DATA SECTION:
-=-=-

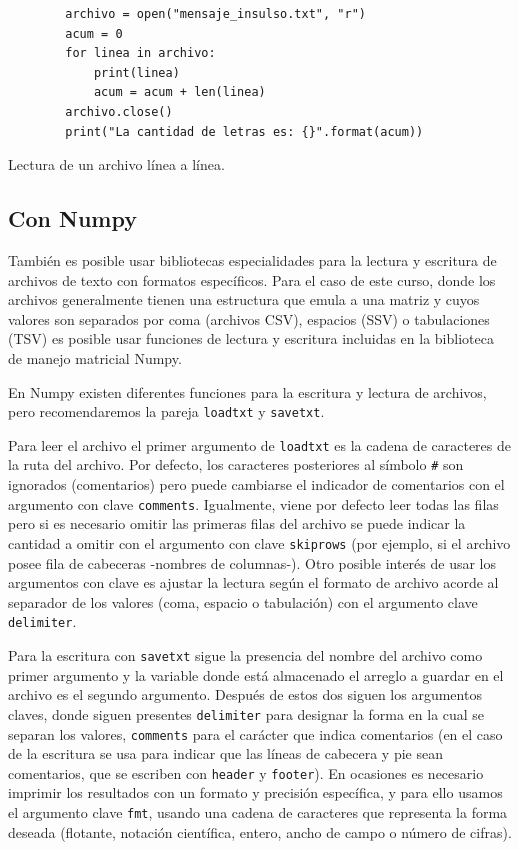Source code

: \begin{listing}[H]
    \begin{verbatim}
        archivo = open("mensaje_insulso.txt", "r")
        acum = 0
        for linea in archivo:
            print(linea)
            acum = acum + len(linea)
        archivo.close()
        print("La cantidad de letras es: {}".format(acum))
    \end{verbatim}
    \caption{Lectura de un archivo línea a línea.}
    \label{lst:leer_python}
\end{listing}


\subsection{Con Numpy}

También es posible usar bibliotecas especialidades para la lectura y escritura
de archivos de texto con formatos específicos. Para el caso de este curso, donde
los archivos generalmente tienen una estructura que emula a una matriz y cuyos valores
son separados por coma (archivos CSV), espacios (SSV) o tabulaciones (TSV) es posible
usar funciones de lectura y escritura incluidas en la biblioteca de manejo matricial Numpy.

En Numpy existen diferentes funciones para la escritura y lectura de archivos, pero recomendaremos
la pareja \texttt{loadtxt} y \texttt{savetxt}.

Para leer el archivo el primer argumento de \texttt{loadtxt} es la cadena de caracteres de la ruta
del archivo. Por defecto, los caracteres posteriores al símbolo \texttt{\#} son ignorados (comentarios)
pero puede cambiarse el indicador de comentarios con el argumento con clave \texttt{comments}. Igualmente,
viene por defecto leer todas las filas pero si es necesario omitir las primeras filas del archivo se puede
indicar la cantidad a omitir con el argumento con clave \texttt{skiprows} (por ejemplo, si el archivo posee
fila de cabeceras -nombres de columnas-). Otro posible interés de usar los argumentos con clave es ajustar
la lectura según el formato de archivo acorde al separador de los valores (coma, espacio o tabulación) con el
argumento clave \texttt{delimiter}.

Para la escritura con \texttt{savetxt} sigue la presencia del nombre del archivo como primer argumento y 
la variable donde está almacenado el arreglo a guardar en el archivo es el segundo argumento. Después de estos
dos siguen los argumentos claves, donde siguen presentes \texttt{delimiter} para designar la forma en la cual se
separan los valores, \texttt{comments} para el carácter que indica comentarios (en el caso de la escritura se usa
para indicar que las líneas de cabecera y pie sean comentarios, que se escriben con \texttt{header} y \texttt{footer}).
En ocasiones es necesario imprimir los resultados con un formato y precisión específica, y para ello usamos el argumento
clave \texttt{fmt}, usando una cadena de caracteres que representa la forma deseada (flotante, notación científica, entero,
ancho de campo o número de cifras).


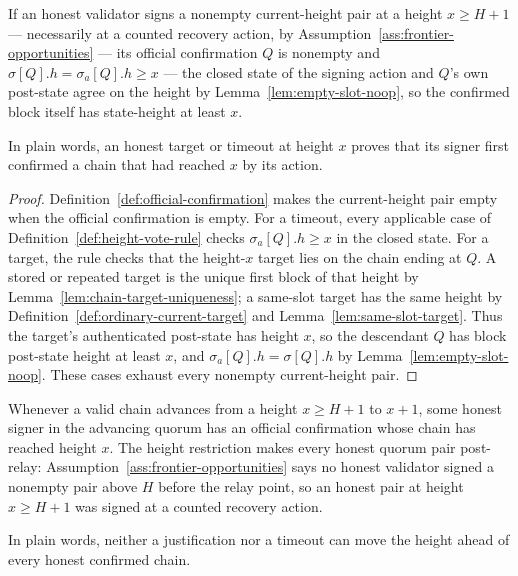 \begin{lemma}
\label{lem:height-vote-confirmation}
If an honest validator signs a nonempty current-height pair at a height
\(x\geq H+1\) --- necessarily at a counted recovery action, by
Assumption~\ref{ass:frontier-opportunities} ---
its official confirmation \(Q\) is nonempty and
\(\sigma[Q].h=\sigma_a[Q].h\geq x\) --- the closed state of the signing
action and \(Q\)'s own post-state agree on the height by
Lemma~\ref{lem:empty-slot-noop}, so the confirmed block itself has
state-height at least \(x\).

In plain words, an honest target or timeout at height \(x\) proves that its
signer first confirmed a chain that had reached \(x\) by its action.
\end{lemma}

\begin{proof}
Definition~\ref{def:official-confirmation} makes the current-height pair empty
when the official confirmation is empty.  For a timeout, every applicable
case of Definition~\ref{def:height-vote-rule} checks
\(\sigma_a[Q].h\geq x\) in the closed state.  For a target, the rule checks that the height-\(x\)
target lies on the chain ending at \(Q\).  A stored or repeated target is the
unique first block of that height by
Lemma~\ref{lem:chain-target-uniqueness}; a same-slot target has the same
height by Definition~\ref{def:ordinary-current-target} and
Lemma~\ref{lem:same-slot-target}.  Thus the target's authenticated post-state
has height \(x\), so the descendant \(Q\) has block post-state height at
least \(x\), and \(\sigma_a[Q].h=\sigma[Q].h\) by
Lemma~\ref{lem:empty-slot-noop}.
These cases exhaust every nonempty current-height pair.
\end{proof}

\begin{lemma}
\label{lem:height-increase-confirmation}
Whenever a valid chain advances from a height \(x\geq H+1\) to
\(x+1\), some honest signer in the advancing quorum has an official
confirmation whose chain has reached height \(x\).  The height
restriction makes every honest quorum pair post-relay:
Assumption~\ref{ass:frontier-opportunities} says no honest validator
signed a nonempty pair above \(H\) before the relay point, so an honest
pair at height \(x\geq H+1\) was signed at a counted recovery action.

In plain words, neither a justification nor a timeout can move the height
ahead of every honest confirmed chain.
\end{lemma}

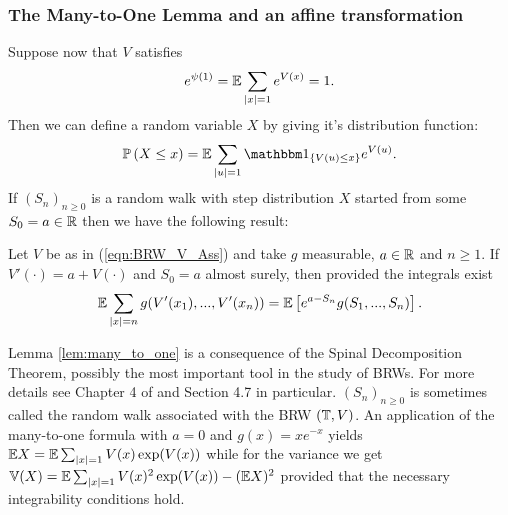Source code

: \subsubsection{The Many-to-One Lemma and an affine transformation}

Suppose now that $V$ satisfies
\begin{equation}\label{eqn:BRW_V_Ass}
e^{\psi(1)} = \mathbb{E} \sum\limits_{|x|=1} e^{V(x)} = 1. 
\end{equation}
Then we can define a random variable $X$ by giving it's distribution function: 
\begin{equation}
\Pr{X \leq x} = \E \sum\limits_{|u| = 1} \Ind_{\{V(u) \leq x\}} e^{V(u)}. 
\end{equation}
If $(S_n)_{n\geq0}$ is a random walk with step distribution $X$ started from some $S_0 = a \in \mathbb{R}$ then we have the following result:
\begin{lemma}\label{lem:many_to_one}
Let $V$ be as in (\ref{eqn:BRW_V_Ass}) and take $g$ measurable, $a \in \mathbb{R}$ and $n \geq 1$. If $V'(\cdot) = a + V(\cdot)$ and $S_0 = a$ almost surely, then provided the integrals exist 
\begin{equation}
\mathbb{E} \sum\limits_{|x| = n} g(V'(x_1), ...,V'(x_n)) = \mathbb{E}\left[ e^{a-S_n} g(S_1, ...,S_n) \right]. 
\end{equation}
\end{lemma}

Lemma \ref{lem:many_to_one} is a consequence of the Spinal Decomposition Theorem, possibly the most important tool in the study of BRWs. For more details see Chapter 4 of \cite{shi2015branching} and Section 4.7 in particular. $(S_n)_{n\geq0}$ is sometimes called the random walk associated with the BRW $(\mathbb{T}, V)$. An application of the many-to-one formula with $a=0$ and $g(x) = x e^{-x}$ yields $\mathbb{E} X = \mathbb{E} \sum_{|x|=1} V(x) \exp(V(x))$ while for the variance we get $\mathbb{V}(X) = \mathbb{E} \sum_{|x|=1} V(x)^2 \exp(V(x)) - (\mathbb{E} X)^2$ provided that the necessary integrability conditions hold. \\


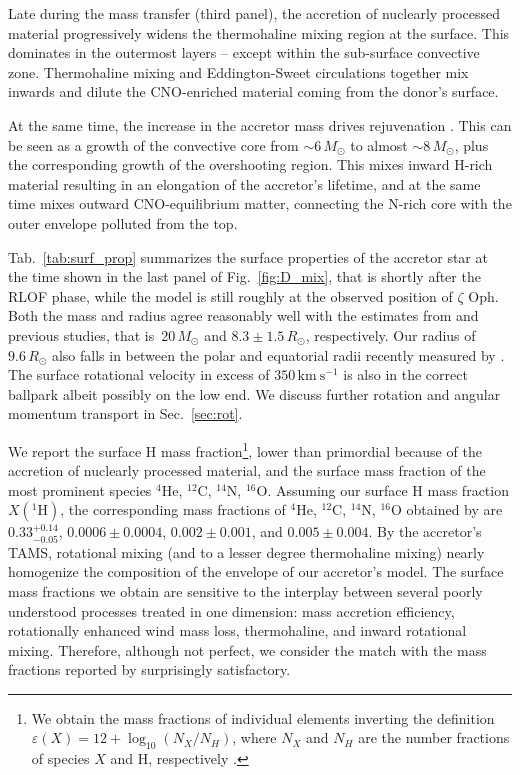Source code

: \documentclass[twocolumn,twocolappendix,trackchanges]{aastex63}
\newcommand{\kms}{{\mathrm{km\ s^{-1}}}}
\DeclareRobustCommand{\Figref}[1]{Fig.~\ref{#1}}
\DeclareRobustCommand{\Tabref}[1]{Tab.~\ref{#1}}
\DeclareRobustCommand{\Secref}[1]{Sec.~\ref{#1}}
\newcommand{\zoph}{$\zeta$ Oph}
\begin{document}
Late during the mass transfer (third panel), the accretion of
nuclearly processed material progressively widens the thermohaline
mixing region at the surface.  This dominates in the outermost layers
-- except within the sub-surface convective zone. Thermohaline mixing
and Eddington-Sweet circulations together mix inwards and dilute the
CNO-enriched material coming from the donor's surface.

At the same time, the increase in the accretor mass drives
rejuvenation \citep[e.g.,][]{schneider:16}. This can be seen as a
growth of the convective core from
$\sim$$6\,M_\odot$ to almost $\sim$$8\,M_\odot$, plus the
corresponding growth of the overshooting region. This mixes inward
H-rich material resulting in an elongation of the accretor's lifetime,
and at the same time mixes outward CNO-equilibrium matter, connecting
the N-rich core with the outer envelope polluted from the top.



\Tabref{tab:surf_prop} summarizes the surface properties of the
accretor star at the time shown in the last panel of
\Figref{fig:D_mix}, that is shortly after the RLOF phase, while the
model is still roughly at the observed position of \zoph. Both the
mass and radius agree reasonably well with the estimates from
 and previous studies, that is~$20\,M_\odot$
and $8.3\pm1.5\,R_\odot$, respectively. Our radius of $9.6\,R_\odot$
also falls in between the polar and equatorial radii recently measured
by \cite{gordon:18}. The surface rotational velocity in excess of
$350\,\kms$ is also in the correct ballpark albeit possibly on the low
end. We discuss further rotation and angular momentum transport in
\Secref{sec:rot}.

We report the surface H mass fraction\footnote{We obtain the mass
  fractions of individual elements inverting the definition
  $\varepsilon(X)=12+\log_{10}(N_X/N_H)$, where $N_X$ and $N_H$ are
  the number fractions of species $X$ and H, respectively \citep[e.g.,][]{lodders:19}.}, lower
than primordial because of the accretion of nuclearly processed
material, and the surface mass fraction of the most prominent species
$^4\mathrm{He}$, $^{12}\mathrm{C}$, $^{14}\mathrm{N}$,
$^{16}\mathrm{O}$.  Assuming our surface H mass fraction
$X(^1\mathrm{H})$, the corresponding mass fractions of
$^4\mathrm{He}$, $^{12}\mathrm{C}$, $^{14}\mathrm{N}$,
$^{16}\mathrm{O}$ obtained by  are
$0.33^{+0.14}_{-0.05}$, $0.0006\pm0.0004$, $0.002\pm0.001$, and
$0.005\pm0.004$.  By the accretor's TAMS, rotational mixing (and to a
lesser degree thermohaline mixing) nearly homogenize the composition
of the envelope of our accretor's model. The surface mass fractions we obtain are sensitive to
the interplay between several poorly understood processes treated in
one dimension: mass accretion efficiency, rotationally enhanced wind
mass loss, thermohaline, and inward rotational mixing. Therefore,
although not perfect, we consider the match with the mass fractions
reported by  surprisingly satisfactory.
\end{document}
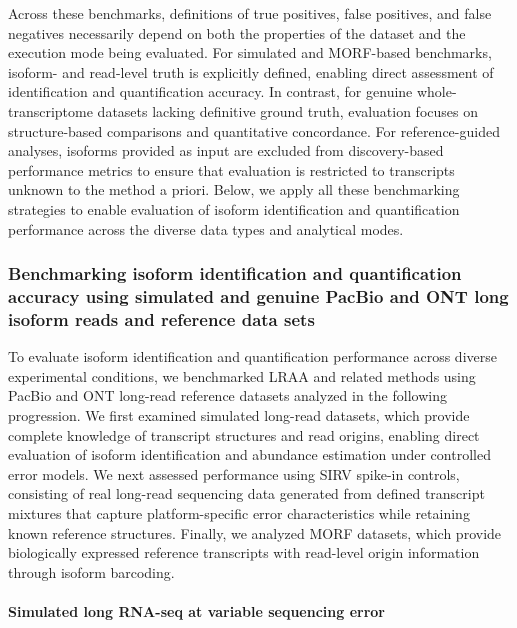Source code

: Across these benchmarks, definitions of true positives, false positives, and false negatives necessarily depend on both the properties of the dataset and the execution mode being evaluated. For simulated and MORF-based benchmarks, isoform- and read-level truth is explicitly defined, enabling direct assessment of identification and quantification accuracy. In contrast, for genuine whole-transcriptome datasets lacking definitive ground truth, evaluation focuses on structure-based comparisons and quantitative concordance. For reference-guided analyses, isoforms provided as input are excluded from discovery-based performance metrics to ensure that evaluation is restricted to transcripts unknown to the method a priori. Below, we apply all these benchmarking strategies to enable evaluation of isoform identification and quantification performance across the diverse data types and analytical modes.

\subsubsection{Benchmarking isoform identification and quantification accuracy using simulated and genuine PacBio and ONT long isoform reads and reference data sets}\label{benchmarking-isoform-identification-and-quantification-accuracy-using-simulated-and-genuine-pacbio-and-ont-long-isoform-reads-and-reference-data-sets}

To evaluate isoform identification and quantification performance across diverse experimental conditions, we benchmarked LRAA and related methods using PacBio and ONT long-read reference datasets analyzed in the following progression. We first examined simulated long-read datasets, which provide complete knowledge of transcript structures and read origins, enabling direct evaluation of isoform identification and abundance estimation under controlled error models. We next assessed performance using SIRV spike-in controls, consisting of real long-read sequencing data generated from defined transcript mixtures that capture platform-specific error characteristics while retaining known reference structures. Finally, we analyzed MORF datasets, which provide biologically expressed reference transcripts with read-level origin information through isoform barcoding.

\paragraph{Simulated long RNA-seq at variable sequencing error}\label{simulated-long-rna-seq-at-variable-sequencing-error}

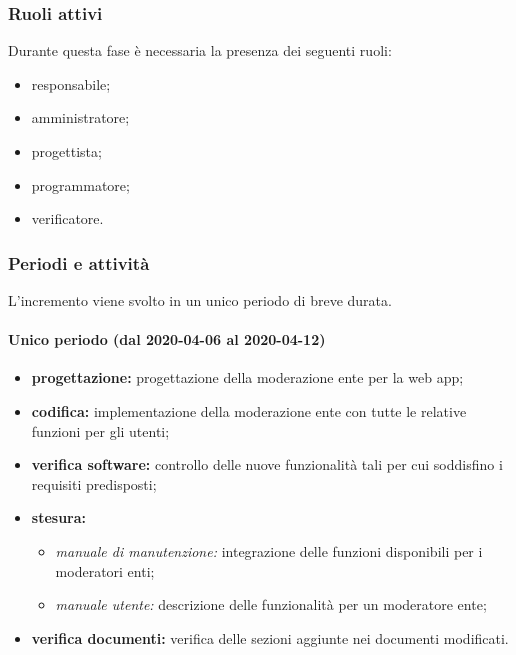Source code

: 			\subsubsection{Ruoli attivi}
			
				Durante questa fase è necessaria la presenza dei seguenti ruoli:
				\begin{itemize}
					\item responsabile;
					\item amministratore;
					\item progettista;
					\item programmatore;
					\item verificatore.
				\end{itemize}
			
			\subsubsection{Periodi e attività}
			
				L'incremento viene svolto in un unico periodo di breve durata.
				
				\paragraph{Unico periodo (dal 2020-04-06 al 2020-04-12)}
				
					\begin{itemize}
						\item \textbf{progettazione:} progettazione della moderazione ente per la web app;
						\item \textbf{codifica:} implementazione della moderazione ente con tutte le relative funzioni per gli utenti;
						\item \textbf{verifica software:} controllo delle nuove funzionalità tali per cui soddisfino i requisiti predisposti;
						\item \textbf{stesura:}
						\begin{itemize}
							\item \textit{manuale di manutenzione:} integrazione delle funzioni disponibili per i moderatori enti;
							\item \textit{manuale utente:} descrizione delle funzionalità per un moderatore ente;
						\end{itemize}
						\item \textbf{verifica documenti:} verifica delle sezioni aggiunte nei documenti modificati.
					\end{itemize}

-=-=-

All that is needed is how many lines of the data contain "subsubsection", stated as a number.

RESPONSE TO THIS EXERCISE:
4